Among the records that follow, find each line holding the word "Inferior" and copy it.

Listed records:
BEGIN
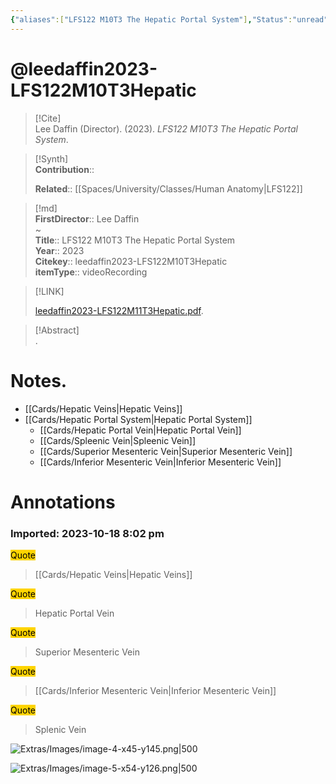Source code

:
 ```yaml
---
{"aliases":["LFS122 M10T3 The Hepatic Portal System"],"Status":"unread","FirstAuthor":"","tags":["source/video","Uni/LFS122"],"dg-publish":true,"permalink":"/sources/video/leedaffin2023-lfs-122-m10-t3-hepatic/","dgPassFrontmatter":true}
---
```


# @leedaffin2023-LFS122M10T3Hepatic

> [!Cite]  
> Lee Daffin (Director). (2023). _LFS122 M10T3 The Hepatic Portal System_.  
  
>[!Synth]  
>**Contribution**::  
>  
>**Related**:: [[Spaces/University/Classes/Human Anatomy\|LFS122]]
>  
  
>[!md]  
> **FirstDirector**:: Lee Daffin  
~  
> **Title**:: LFS122 M10T3 The Hepatic Portal System  
> **Year**:: 2023  
> **Citekey**:: leedaffin2023-LFS122M10T3Hepatic  
> **itemType**:: videoRecording  
  
> [!LINK]  
>  
> [leedaffin2023-LFS122M11T3Hepatic.pdf](file:///Users/nathanmaxwell/Zotero/storage/QVBPA8VW/leedaffin2023-LFS122M11T3Hepatic.pdf).  
  
> [!Abstract]  
>.  
>  
# Notes.  
- [[Cards/Hepatic Veins\|Hepatic Veins]]
- [[Cards/Hepatic Portal System\|Hepatic Portal System]]
	- [[Cards/Hepatic Portal Vein\|Hepatic Portal Vein]]
	- [[Cards/Spleenic Vein\|Spleenic Vein]]
	- [[Cards/Superior Mesenteric Vein\|Superior Mesenteric Vein]]
	- [[Cards/Inferior Mesenteric Vein\|Inferior Mesenteric Vein]]
# Annotations  
  
  

### Imported: 2023-10-18 8:02 pm  
  
  
  
  
>   
  
<mark style="background-color: #ffd400">Quote</mark>  
> [[Cards/Hepatic Veins\|Hepatic Veins]]  
  
<mark style="background-color: #ffd400">Quote</mark>  
> Hepatic Portal Vein  
  
<mark style="background-color: #ffd400">Quote</mark>  
> Superior Mesenteric Vein  
  
<mark style="background-color: #ffd400">Quote</mark>  
> [[Cards/Inferior Mesenteric Vein\|Inferior Mesenteric Vein]]  
  
<mark style="background-color: #ffd400">Quote</mark>  
> Splenic Vein  
  
  
>   
  
  


![Extras/Images/image-4-x45-y145.png|500](/img/user/Extras/Images/image-4-x45-y145.png)











![Extras/Images/image-5-x54-y126.png|500](/img/user/Extras/Images/image-5-x54-y126.png)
END
Finished task:
	- [[Cards/Inferior Mesenteric Vein\|Inferior Mesenteric Vein]]
> [[Cards/Inferior Mesenteric Vein\|Inferior Mesenteric Vein]]  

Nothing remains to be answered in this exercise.